Who are we?

Diversity Mining Laboratory at Nagasaki University, led by Prof. Tomonari Masada, is a vigorous community working in data mining.
Our aim is to explore and organize the content diversity latent in massive data for helping people to have a better insight on the data.
We apply various probabilistic modeling techniques, especially Topic Modeling, to achieve our aim.

Our Research Topics

This work tried to extract latent topic transitions from linked documents as a single transition matrix between latent topics.
The paper was accepted as a short paper for CIKM 2012.
- The original long version of the paper is available at here.
This is a joint work with Prof. Atsuhiro Takasu in NII.

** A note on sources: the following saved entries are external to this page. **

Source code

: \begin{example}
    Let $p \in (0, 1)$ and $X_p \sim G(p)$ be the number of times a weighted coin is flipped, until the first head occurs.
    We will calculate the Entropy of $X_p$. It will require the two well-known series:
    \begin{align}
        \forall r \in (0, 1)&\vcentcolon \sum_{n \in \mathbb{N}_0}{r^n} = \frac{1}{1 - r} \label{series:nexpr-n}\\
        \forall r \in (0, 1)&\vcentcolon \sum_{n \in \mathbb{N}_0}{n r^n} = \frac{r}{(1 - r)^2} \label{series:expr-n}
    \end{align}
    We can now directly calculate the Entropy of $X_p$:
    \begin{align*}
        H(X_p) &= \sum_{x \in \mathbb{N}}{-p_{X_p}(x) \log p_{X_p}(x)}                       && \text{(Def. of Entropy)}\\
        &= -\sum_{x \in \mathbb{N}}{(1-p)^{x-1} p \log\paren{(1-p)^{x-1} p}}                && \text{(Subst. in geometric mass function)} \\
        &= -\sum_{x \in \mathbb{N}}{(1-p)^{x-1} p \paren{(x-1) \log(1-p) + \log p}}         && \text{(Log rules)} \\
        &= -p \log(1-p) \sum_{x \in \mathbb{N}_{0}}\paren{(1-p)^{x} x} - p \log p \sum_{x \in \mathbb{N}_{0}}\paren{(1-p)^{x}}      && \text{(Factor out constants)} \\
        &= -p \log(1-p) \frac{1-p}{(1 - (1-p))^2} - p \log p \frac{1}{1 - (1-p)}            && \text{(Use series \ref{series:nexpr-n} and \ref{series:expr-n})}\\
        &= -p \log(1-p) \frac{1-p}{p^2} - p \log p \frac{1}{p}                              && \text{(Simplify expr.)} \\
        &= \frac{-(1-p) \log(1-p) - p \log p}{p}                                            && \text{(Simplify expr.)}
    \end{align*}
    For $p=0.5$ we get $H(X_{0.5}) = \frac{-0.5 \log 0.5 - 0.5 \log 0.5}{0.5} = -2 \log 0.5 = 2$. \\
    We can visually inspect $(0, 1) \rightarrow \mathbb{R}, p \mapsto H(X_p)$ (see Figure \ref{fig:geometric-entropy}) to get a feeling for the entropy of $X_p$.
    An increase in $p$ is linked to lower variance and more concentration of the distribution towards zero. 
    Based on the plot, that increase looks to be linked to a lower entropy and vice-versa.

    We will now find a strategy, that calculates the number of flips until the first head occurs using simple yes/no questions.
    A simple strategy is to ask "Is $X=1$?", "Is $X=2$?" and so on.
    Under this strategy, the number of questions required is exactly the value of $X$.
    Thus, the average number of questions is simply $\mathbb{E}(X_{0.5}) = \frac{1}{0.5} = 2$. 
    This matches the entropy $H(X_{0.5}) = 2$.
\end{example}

Clustering of pixel columns and pixel rows	of hand-written digit images





This is a visualization of clustering [Masada+ ICONIP2013]. The result given above is obtained for the MNIST dataset.	Black pixels are the pixels detected as irrelevant by our method. We can use clustering results for classifying test images.

visual topics extracted by our GPU-based implementation of collapsed variational Bayesian inference for LDA

We implement CVB for LDA with CUDA [Masada+ IEA/AIE2009] and run an inference over 32,000 images.
- This is a subset of Tiny Images dataset^[1] .
Here we give the topic extraction results only for tens of images. The full set of results can be browsed at this Web page.
Gray scale pixel values show topic probabilities at each pixel in each image.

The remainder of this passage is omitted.